## INSTRUCTIONS FOR THE TASK
Return each line below exactly as it reads, and omit any image in it.

## INFORMATION GIVEN
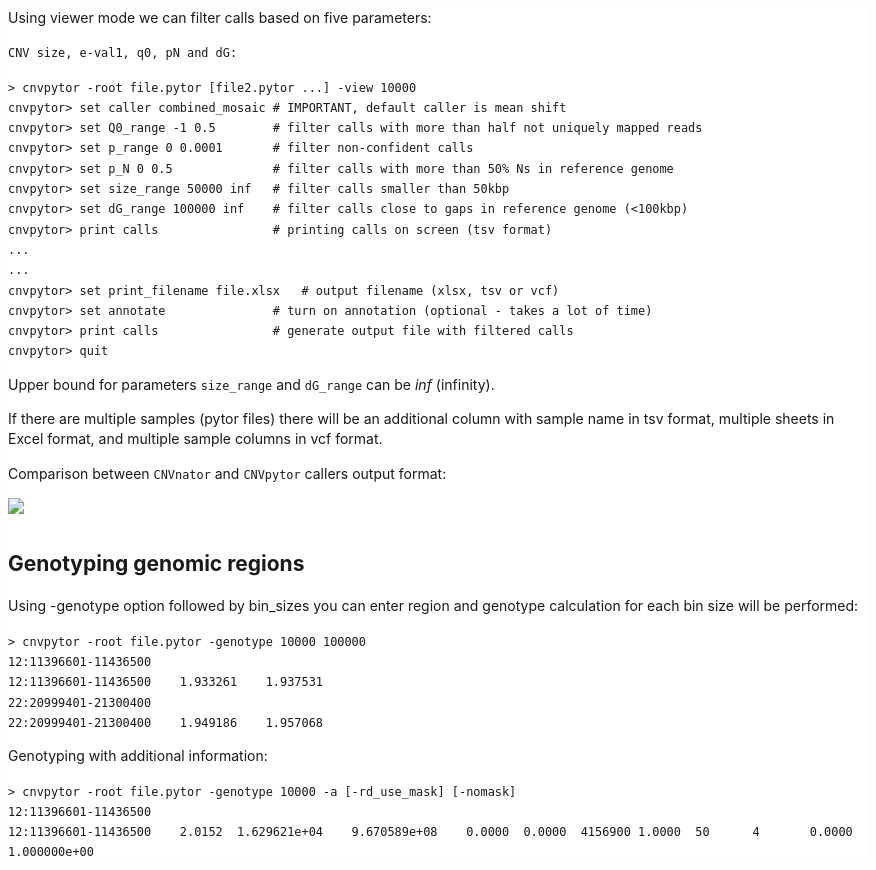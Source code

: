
```
```

Using viewer mode we can filter calls based on five parameters: 
```
CNV size, e-val1, q0, pN and dG:
```
```
> cnvpytor -root file.pytor [file2.pytor ...] -view 10000
cnvpytor> set caller combined_mosaic # IMPORTANT, default caller is mean shift
cnvpytor> set Q0_range -1 0.5        # filter calls with more than half not uniquely mapped reads
cnvpytor> set p_range 0 0.0001       # filter non-confident calls 
cnvpytor> set p_N 0 0.5              # filter calls with more than 50% Ns in reference genome 
cnvpytor> set size_range 50000 inf   # filter calls smaller than 50kbp 
cnvpytor> set dG_range 100000 inf    # filter calls close to gaps in reference genome (<100kbp)
cnvpytor> print calls                # printing calls on screen (tsv format)
...
...
cnvpytor> set print_filename file.xlsx   # output filename (xlsx, tsv or vcf)
cnvpytor> set annotate               # turn on annotation (optional - takes a lot of time)
cnvpytor> print calls                # generate output file with filtered calls 
cnvpytor> quit
```

Upper bound for parameters `size_range` and `dG_range` can be _inf_ (infinity).

If there are multiple samples (pytor files) there will be an additional 
column with sample name in tsv format, multiple sheets in Excel format, and
multiple sample columns in vcf format.

Comparison between `CNVnator` and `CNVpytor` callers output format:

<img src="https://raw.githubusercontent.com/abyzovlab/CNVpytor/master/imgs/joint_caller_output.png">


## Genotyping genomic regions

Using -genotype option followed by bin_sizes you can enter region and genotype calculation
for each bin size will be performed:

```
> cnvpytor -root file.pytor -genotype 10000 100000
12:11396601-11436500
12:11396601-11436500    1.933261    1.937531
22:20999401-21300400
22:20999401-21300400    1.949186    1.957068
```

Genotyping with additional information:
```
> cnvpytor -root file.pytor -genotype 10000 -a [-rd_use_mask] [-nomask]
12:11396601-11436500
12:11396601-11436500    2.0152  1.629621e+04    9.670589e+08    0.0000  0.0000  4156900 1.0000  50      4       0.0000  1.000000e+00
```

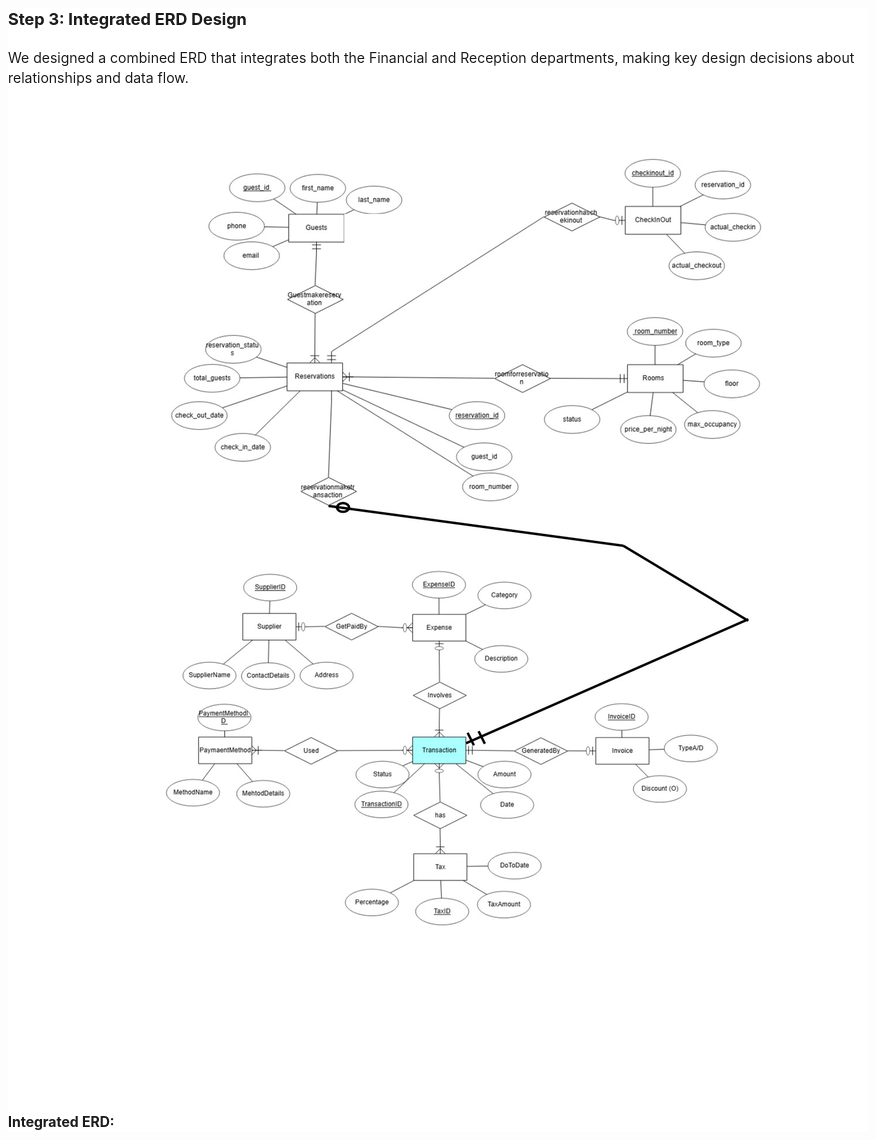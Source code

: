 ### Step 3: Integrated ERD Design

We designed a combined ERD that integrates both the Financial and Reception departments, making key design decisions about relationships and data flow.

**Integrated ERD:**
![Integrated ERD](ex3/פרסום1.jpg)
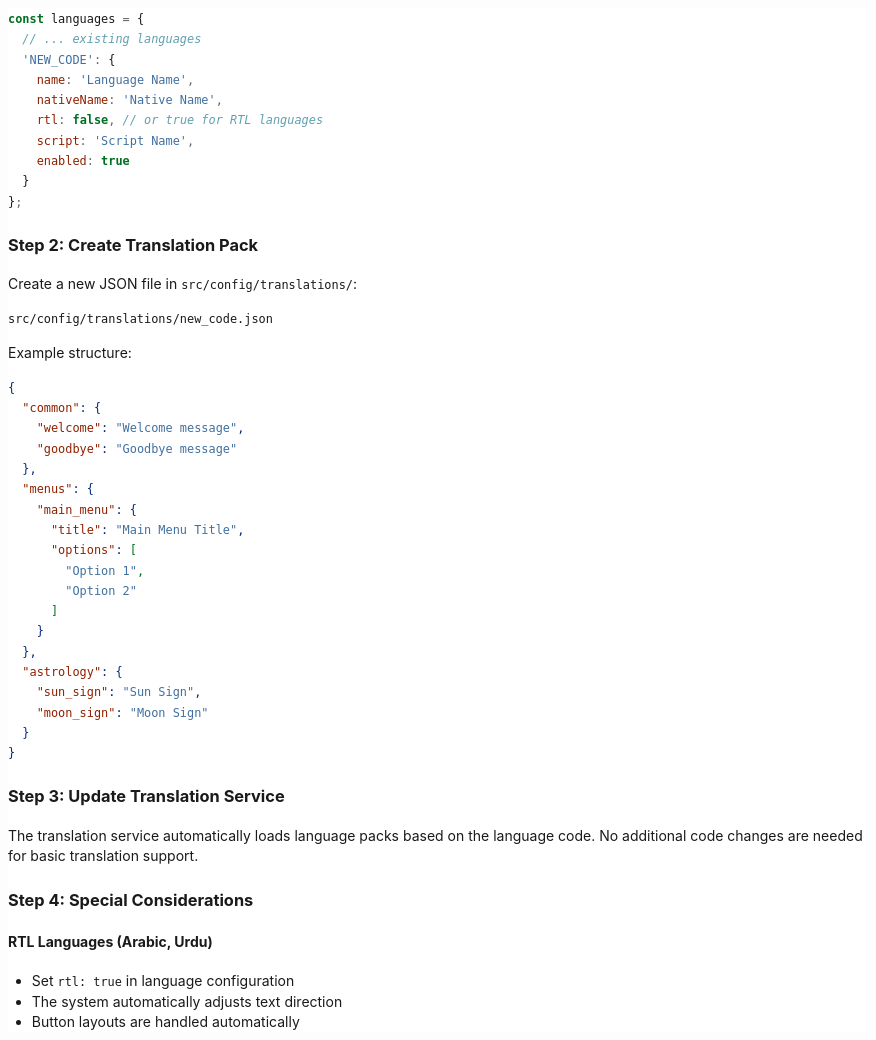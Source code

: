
 ```javascript
const languages = {
  // ... existing languages
  'NEW_CODE': { 
    name: 'Language Name', 
    nativeName: 'Native Name',
    rtl: false, // or true for RTL languages
    script: 'Script Name',
    enabled: true
  }
};
```

### Step 2: Create Translation Pack

Create a new JSON file in `src/config/translations/`:

```
src/config/translations/new_code.json
```

Example structure:
```json
{
  "common": {
    "welcome": "Welcome message",
    "goodbye": "Goodbye message"
  },
  "menus": {
    "main_menu": {
      "title": "Main Menu Title",
      "options": [
        "Option 1",
        "Option 2"
      ]
    }
  },
  "astrology": {
    "sun_sign": "Sun Sign",
    "moon_sign": "Moon Sign"
  }
}
```

### Step 3: Update Translation Service

The translation service automatically loads language packs based on the language code. No additional code changes are needed for basic translation support.

### Step 4: Special Considerations

#### RTL Languages (Arabic, Urdu)
- Set `rtl: true` in language configuration
- The system automatically adjusts text direction
- Button layouts are handled automatically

## TASK SOLUTION
Source code

:
```
```

Using viewer mode we can filter calls based on five parameters: 
```
CNV size, e-val1, q0, pN and dG:
```
```
> cnvpytor -root file.pytor [file2.pytor ...] -view 10000
cnvpytor> set caller combined_mosaic # IMPORTANT, default caller is mean shift
cnvpytor> set Q0_range -1 0.5        # filter calls with more than half not uniquely mapped reads
cnvpytor> set p_range 0 0.0001       # filter non-confident calls 
cnvpytor> set p_N 0 0.5              # filter calls with more than 50% Ns in reference genome 
cnvpytor> set size_range 50000 inf   # filter calls smaller than 50kbp 
cnvpytor> set dG_range 100000 inf    # filter calls close to gaps in reference genome (<100kbp)
cnvpytor> print calls                # printing calls on screen (tsv format)
...
...
cnvpytor> set print_filename file.xlsx   # output filename (xlsx, tsv or vcf)
cnvpytor> set annotate               # turn on annotation (optional - takes a lot of time)
cnvpytor> print calls                # generate output file with filtered calls 
cnvpytor> quit
```

Upper bound for parameters `size_range` and `dG_range` can be _inf_ (infinity).

If there are multiple samples (pytor files) there will be an additional 
column with sample name in tsv format, multiple sheets in Excel format, and
multiple sample columns in vcf format.

Comparison between `CNVnator` and `CNVpytor` callers output format:

<img src="https://raw.githubusercontent.com/abyzovlab/CNVpytor/master/imgs/joint_caller_output.png">


## Genotyping genomic regions

Using -genotype option followed by bin_sizes you can enter region and genotype calculation
for each bin size will be performed:

```
> cnvpytor -root file.pytor -genotype 10000 100000
12:11396601-11436500
12:11396601-11436500    1.933261    1.937531
22:20999401-21300400
22:20999401-21300400    1.949186    1.957068
```

Genotyping with additional information:
```
> cnvpytor -root file.pytor -genotype 10000 -a [-rd_use_mask] [-nomask]
12:11396601-11436500
12:11396601-11436500    2.0152  1.629621e+04    9.670589e+08    0.0000  0.0000  4156900 1.0000  50      4       0.0000  1.000000e+00
```

Source code

: ### Step 3: Integrated ERD Design

We designed a combined ERD that integrates both the Financial and Reception departments, making key design decisions about relationships and data flow.

**Integrated ERD:**
![Integrated ERD](ex3/פרסום1.jpg)
Source code

:
 ```javascript
const languages = {
  // ... existing languages
  'NEW_CODE': { 
    name: 'Language Name', 
    nativeName: 'Native Name',
    rtl: false, // or true for RTL languages
    script: 'Script Name',
    enabled: true
  }
};
```

### Step 2: Create Translation Pack

Create a new JSON file in `src/config/translations/`:

```
src/config/translations/new_code.json
```

Example structure:
```json
{
  "common": {
    "welcome": "Welcome message",
    "goodbye": "Goodbye message"
  },
  "menus": {
    "main_menu": {
      "title": "Main Menu Title",
      "options": [
        "Option 1",
        "Option 2"
      ]
    }
  },
  "astrology": {
    "sun_sign": "Sun Sign",
    "moon_sign": "Moon Sign"
  }
}
```

### Step 3: Update Translation Service

The translation service automatically loads language packs based on the language code. No additional code changes are needed for basic translation support.

### Step 4: Special Considerations

#### RTL Languages (Arabic, Urdu)
- Set `rtl: true` in language configuration
- The system automatically adjusts text direction
- Button layouts are handled automatically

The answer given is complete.